Roadmap/Feedback

6 views
Skip to first unread message

Chris K Wensel

unread,
May 5, 2009, 7:57:21 PM5/5/09
to cascading-user
Hey all

Just wanted to thank everyone for all the feedback and comments on the
list for the last few months.

I'm beginning planning for a minor release that will add some
incremental features while attempting to keep backwards compatibility.

My first question to everyone is how important is backward
compatibility in a 1.x release? That is, API compatibility and
semantic compatibility (changing how a function behaves slightly, for
example).

Clearly maintenance releases (1.x.y) should remain compatible in both
areas (unless the semantic changes are actually bug fixes, like what
happened to our date operations).

Further, what changes or features would you like to see in the next
minor or possibly next major release?

For example, we are thinking of adding Fields.REPLACE. This would
allow field replacement to be inlined directly by a Pipe, vs the
traditional field 'drifting' through renaming.

Please feel free to reply to the list, or directly to me.

cheers,
chris

--
Chris K Wensel
ch...@wensel.net
http://www.cascading.org/
http://www.scaleunlimited.com/

mlimotte

unread,
May 6, 2009, 11:28:53 AM5/6/09
to cascading-user
Hey Chris. Thanks for all your work on this platform and your
dedication to supporting users on this list.

Fields.REPLACE would definitely be a welcome addition.

As far as backward compatibility, in general, I think it's important
to maintain it. However, being that you're still in the early 1.x
releases, you can probably get away with a few deviations at this
point. In my case, our code base is not so large that making the
changes would be overwhelming. I'm sure that will change as the
platform matures and our use of it extends. One thing that I didn't
find (hopefully I didn't just miss it), while upgrading from 0.8.2 to
1.0.10 was an upgrade guide. It would be helpful if there were some
migration notes that spell out the differences in the interface one by
one. I had to discover that through trial and error.

Additional feature requests:

* How about a writeDOT() method on Cascade. With only a writeDOT() on
flows, I don't have an automatic way to visualize a graph of flows
that make up a cascade. Each flow would be connected to other flows
by virtue of shared taps for it's sources and sinks.

* FlowConnector constructor accepts properties which, as far as I can
tell, overwrite the properties in JobConf. In some cases a merge
might be better. The particular case I'm thinking of is
"mapred.child.java.opts". I have a value set in hadoop-site.xml, but
I would like to add something to it for a particular flow. If I pass
the property in the FlowConnector constructor, it overrides the values
set in hadoop-site.xml.

* DateFormatter - how about an option to specify the incoming
timestamp is expressed in seconds, rather than milliseconds.
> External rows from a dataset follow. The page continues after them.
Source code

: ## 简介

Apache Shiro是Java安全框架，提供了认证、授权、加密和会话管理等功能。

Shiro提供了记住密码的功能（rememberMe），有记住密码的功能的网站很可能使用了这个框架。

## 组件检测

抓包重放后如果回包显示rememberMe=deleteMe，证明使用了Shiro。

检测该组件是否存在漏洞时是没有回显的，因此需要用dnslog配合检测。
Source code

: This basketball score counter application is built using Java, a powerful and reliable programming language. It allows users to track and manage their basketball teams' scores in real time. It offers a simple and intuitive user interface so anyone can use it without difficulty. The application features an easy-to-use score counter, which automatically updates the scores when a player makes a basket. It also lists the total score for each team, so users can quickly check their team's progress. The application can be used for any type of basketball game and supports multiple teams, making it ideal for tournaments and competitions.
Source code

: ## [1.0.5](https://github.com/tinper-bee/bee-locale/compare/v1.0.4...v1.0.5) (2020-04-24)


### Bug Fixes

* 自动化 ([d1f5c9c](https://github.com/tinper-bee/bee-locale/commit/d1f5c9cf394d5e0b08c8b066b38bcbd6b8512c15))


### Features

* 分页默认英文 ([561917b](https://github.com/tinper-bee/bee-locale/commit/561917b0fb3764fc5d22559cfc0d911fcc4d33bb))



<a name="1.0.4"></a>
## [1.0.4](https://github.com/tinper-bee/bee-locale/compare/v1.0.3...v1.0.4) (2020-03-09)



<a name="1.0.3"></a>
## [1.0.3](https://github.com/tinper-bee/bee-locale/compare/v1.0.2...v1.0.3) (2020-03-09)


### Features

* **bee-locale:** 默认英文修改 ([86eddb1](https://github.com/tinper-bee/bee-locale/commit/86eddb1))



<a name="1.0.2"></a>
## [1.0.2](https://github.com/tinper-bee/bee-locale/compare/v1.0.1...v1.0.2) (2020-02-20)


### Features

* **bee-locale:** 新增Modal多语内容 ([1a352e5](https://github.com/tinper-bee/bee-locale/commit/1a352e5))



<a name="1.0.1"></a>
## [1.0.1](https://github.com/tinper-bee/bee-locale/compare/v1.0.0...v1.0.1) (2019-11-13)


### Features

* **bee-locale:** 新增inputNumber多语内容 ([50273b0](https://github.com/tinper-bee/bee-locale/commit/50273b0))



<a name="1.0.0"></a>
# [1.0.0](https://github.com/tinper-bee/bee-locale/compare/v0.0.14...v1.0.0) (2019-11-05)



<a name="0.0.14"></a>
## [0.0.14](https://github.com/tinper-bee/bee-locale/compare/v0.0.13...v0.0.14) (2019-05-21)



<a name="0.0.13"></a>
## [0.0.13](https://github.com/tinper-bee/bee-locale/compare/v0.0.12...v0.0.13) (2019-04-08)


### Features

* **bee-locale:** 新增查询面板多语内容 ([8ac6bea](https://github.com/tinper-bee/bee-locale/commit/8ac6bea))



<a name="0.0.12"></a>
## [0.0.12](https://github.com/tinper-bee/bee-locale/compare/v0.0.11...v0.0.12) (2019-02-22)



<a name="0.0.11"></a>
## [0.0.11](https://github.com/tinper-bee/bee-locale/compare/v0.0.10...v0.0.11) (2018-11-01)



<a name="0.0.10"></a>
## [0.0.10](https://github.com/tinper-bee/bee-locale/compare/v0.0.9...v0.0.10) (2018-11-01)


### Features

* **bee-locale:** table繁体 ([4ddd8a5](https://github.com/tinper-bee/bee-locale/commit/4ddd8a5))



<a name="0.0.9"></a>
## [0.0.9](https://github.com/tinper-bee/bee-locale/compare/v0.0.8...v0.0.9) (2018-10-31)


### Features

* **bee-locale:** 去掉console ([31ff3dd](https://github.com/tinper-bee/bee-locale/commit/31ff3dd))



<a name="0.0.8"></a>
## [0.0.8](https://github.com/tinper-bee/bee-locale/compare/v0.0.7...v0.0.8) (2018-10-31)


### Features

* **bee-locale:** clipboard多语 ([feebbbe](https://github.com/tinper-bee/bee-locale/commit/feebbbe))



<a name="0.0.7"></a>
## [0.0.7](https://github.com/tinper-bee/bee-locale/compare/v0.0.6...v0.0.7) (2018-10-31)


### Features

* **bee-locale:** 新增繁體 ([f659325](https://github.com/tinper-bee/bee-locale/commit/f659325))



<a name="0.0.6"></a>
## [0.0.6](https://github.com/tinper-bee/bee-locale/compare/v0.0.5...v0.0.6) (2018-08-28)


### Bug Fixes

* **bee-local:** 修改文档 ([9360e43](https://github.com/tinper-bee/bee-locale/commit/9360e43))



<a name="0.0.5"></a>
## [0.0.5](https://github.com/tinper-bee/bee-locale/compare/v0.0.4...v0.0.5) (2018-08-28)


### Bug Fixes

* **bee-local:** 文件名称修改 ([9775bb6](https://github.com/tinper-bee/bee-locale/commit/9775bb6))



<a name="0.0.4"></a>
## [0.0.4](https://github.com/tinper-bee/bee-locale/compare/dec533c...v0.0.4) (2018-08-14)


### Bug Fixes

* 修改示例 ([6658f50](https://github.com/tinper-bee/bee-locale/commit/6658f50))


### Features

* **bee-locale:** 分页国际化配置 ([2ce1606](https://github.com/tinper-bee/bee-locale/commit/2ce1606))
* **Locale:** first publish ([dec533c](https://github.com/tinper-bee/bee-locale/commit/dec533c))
I'm
processing a log file that only has second granularity, so I have to
include an extra step to use an ExpressionFunction to multiple the
value by 1000 first.

* Not sure if this is a limitation of Hadoop, but some way to keep
field name information in the sequence file. This way when we use a
tap derived from a sequence file we can immediately start referring to
fields by name.

Marc
Feeva Technology, Inc.

Esé

unread,
May 6, 2009, 3:21:32 PM5/6/09
to cascading-user


On May 6, 8:28 am, mlimotte <mslimo...@gmail.com> wrote:
> Hey Chris.  Thanks for all your work on this platform and your
> dedication to supporting users on this list.

Seconded. Many thanks!

>
> Fields.REPLACE would definitely be a welcome addition.

Agreed! And I agree with the other points as well.

In addition, cascading looks like it would be a great fit for Amazon
EMR and is sure to attract many users new to both. With that in mind,
I would love a new EMR specific example for cascading - particularly
one that clarifies some of the points made in the adjoining "Using
Taps In HDFS" thread.

Cheers!

E.

Chris K Wensel

unread,
May 6, 2009, 6:08:25 PM5/6/09
to cascadi...@googlegroups.com
>
> Hey Chris. Thanks for all your work on this platform and your
> dedication to supporting users on this list.
>

my pleasure!

all these suggestions are great. let me see what I can do with them..

ckw

Chris K Wensel

unread,
May 6, 2009, 6:14:40 PM5/6/09
to cascadi...@googlegroups.com
> In addition, cascading looks like it would be a great fit for Amazon
> EMR and is sure to attract many users new to both. With that in mind,
> I would love a new EMR specific example for cascading - particularly
> one that clarifies some of the points made in the adjoining "Using
> Taps In HDFS" thread.


Keep your eyes open. Just might have something Real Soon Now.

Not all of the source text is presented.